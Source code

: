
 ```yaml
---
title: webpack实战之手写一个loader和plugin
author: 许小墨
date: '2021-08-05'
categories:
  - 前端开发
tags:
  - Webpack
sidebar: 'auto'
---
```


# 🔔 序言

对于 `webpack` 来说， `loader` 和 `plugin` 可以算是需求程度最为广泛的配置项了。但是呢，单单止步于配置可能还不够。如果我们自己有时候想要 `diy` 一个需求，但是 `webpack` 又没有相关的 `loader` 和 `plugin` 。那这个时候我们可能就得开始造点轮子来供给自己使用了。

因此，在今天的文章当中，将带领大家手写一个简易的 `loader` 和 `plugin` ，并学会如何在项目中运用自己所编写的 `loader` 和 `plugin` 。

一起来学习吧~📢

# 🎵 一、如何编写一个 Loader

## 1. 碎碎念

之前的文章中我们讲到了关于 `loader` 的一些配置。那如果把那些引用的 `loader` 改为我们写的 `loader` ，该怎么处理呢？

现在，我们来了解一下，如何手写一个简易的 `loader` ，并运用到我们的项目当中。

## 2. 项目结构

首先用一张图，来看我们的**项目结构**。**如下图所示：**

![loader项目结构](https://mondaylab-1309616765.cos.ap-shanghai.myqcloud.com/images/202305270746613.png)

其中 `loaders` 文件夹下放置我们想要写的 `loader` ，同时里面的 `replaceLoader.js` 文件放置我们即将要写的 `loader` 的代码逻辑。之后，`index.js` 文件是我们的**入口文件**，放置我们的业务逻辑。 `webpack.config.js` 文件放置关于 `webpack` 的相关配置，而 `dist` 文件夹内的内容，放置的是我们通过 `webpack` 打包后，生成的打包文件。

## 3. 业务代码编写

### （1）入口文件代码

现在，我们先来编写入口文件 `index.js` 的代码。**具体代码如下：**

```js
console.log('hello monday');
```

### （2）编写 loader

* * *

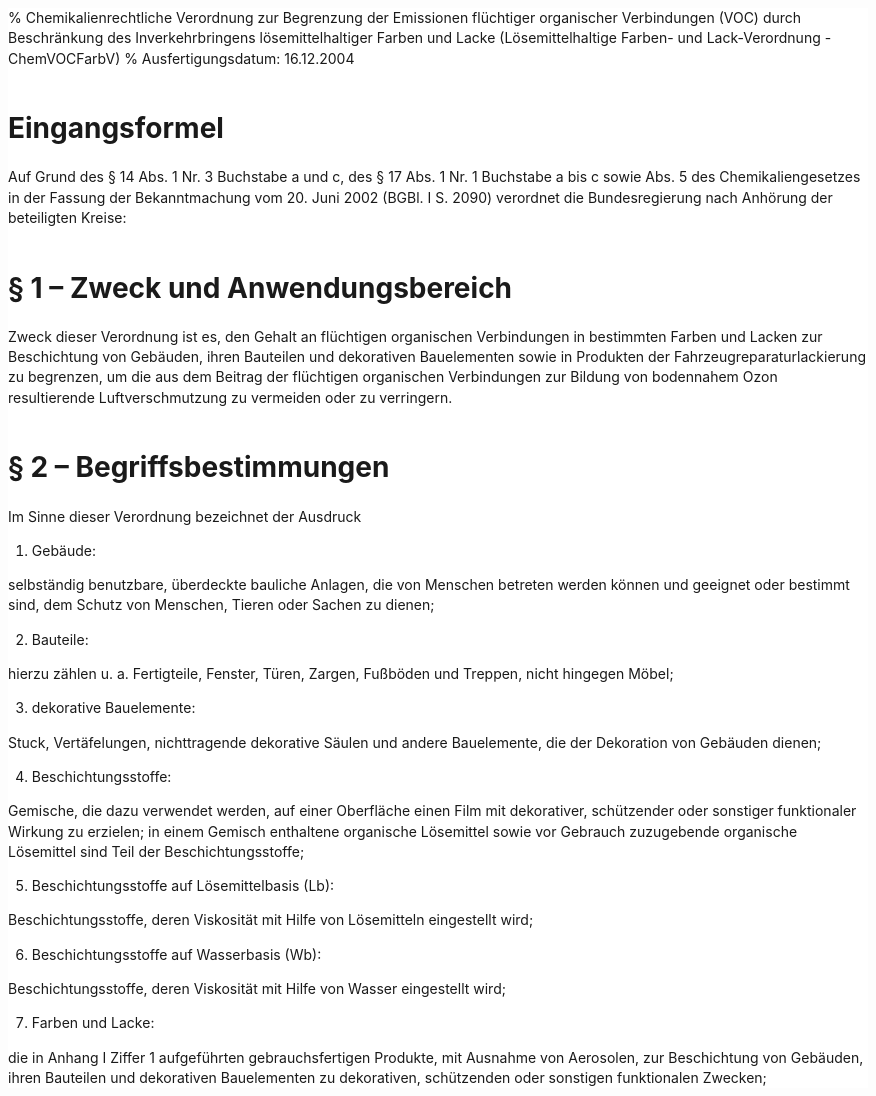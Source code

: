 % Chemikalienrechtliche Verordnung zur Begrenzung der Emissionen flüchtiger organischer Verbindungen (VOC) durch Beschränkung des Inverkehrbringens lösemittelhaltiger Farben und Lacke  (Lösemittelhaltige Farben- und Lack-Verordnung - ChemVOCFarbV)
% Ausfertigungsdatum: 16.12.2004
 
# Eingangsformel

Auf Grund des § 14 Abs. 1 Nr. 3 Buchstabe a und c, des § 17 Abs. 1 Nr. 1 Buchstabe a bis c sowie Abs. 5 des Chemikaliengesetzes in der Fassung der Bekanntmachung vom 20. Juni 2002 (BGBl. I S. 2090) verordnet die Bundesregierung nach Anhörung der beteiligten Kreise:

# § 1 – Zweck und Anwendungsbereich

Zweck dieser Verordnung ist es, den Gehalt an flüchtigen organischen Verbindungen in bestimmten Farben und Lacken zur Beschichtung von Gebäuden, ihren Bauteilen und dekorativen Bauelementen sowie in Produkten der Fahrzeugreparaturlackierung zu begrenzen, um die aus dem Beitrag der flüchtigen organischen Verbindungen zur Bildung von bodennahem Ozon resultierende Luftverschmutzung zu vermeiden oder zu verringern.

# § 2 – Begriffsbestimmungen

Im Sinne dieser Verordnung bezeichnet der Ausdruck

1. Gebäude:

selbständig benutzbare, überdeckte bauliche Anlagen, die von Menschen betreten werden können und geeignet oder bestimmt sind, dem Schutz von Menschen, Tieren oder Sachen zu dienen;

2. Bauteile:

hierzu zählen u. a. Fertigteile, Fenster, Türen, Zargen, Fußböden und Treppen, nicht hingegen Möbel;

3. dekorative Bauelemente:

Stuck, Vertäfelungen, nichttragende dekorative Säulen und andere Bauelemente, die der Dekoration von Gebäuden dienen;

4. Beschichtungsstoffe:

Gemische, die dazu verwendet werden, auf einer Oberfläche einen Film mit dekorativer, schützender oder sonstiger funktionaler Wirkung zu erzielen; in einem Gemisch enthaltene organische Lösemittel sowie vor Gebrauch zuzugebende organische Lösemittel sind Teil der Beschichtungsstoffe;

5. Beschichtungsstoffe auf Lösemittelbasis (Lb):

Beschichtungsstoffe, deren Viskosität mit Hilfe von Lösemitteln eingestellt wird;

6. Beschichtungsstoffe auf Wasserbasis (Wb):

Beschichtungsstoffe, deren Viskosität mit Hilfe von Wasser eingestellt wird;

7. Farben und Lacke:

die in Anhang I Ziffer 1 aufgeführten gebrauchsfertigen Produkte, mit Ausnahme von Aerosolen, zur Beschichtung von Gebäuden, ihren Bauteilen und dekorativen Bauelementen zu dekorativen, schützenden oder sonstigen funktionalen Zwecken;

**Task requirements**
The lines in the entries above that carry the word "wird" must be copied.

**Finished task**
Beschichtungsstoffe, deren Viskosität mit Hilfe von Lösemitteln eingestellt wird;
Beschichtungsstoffe, deren Viskosität mit Hilfe von Wasser eingestellt wird;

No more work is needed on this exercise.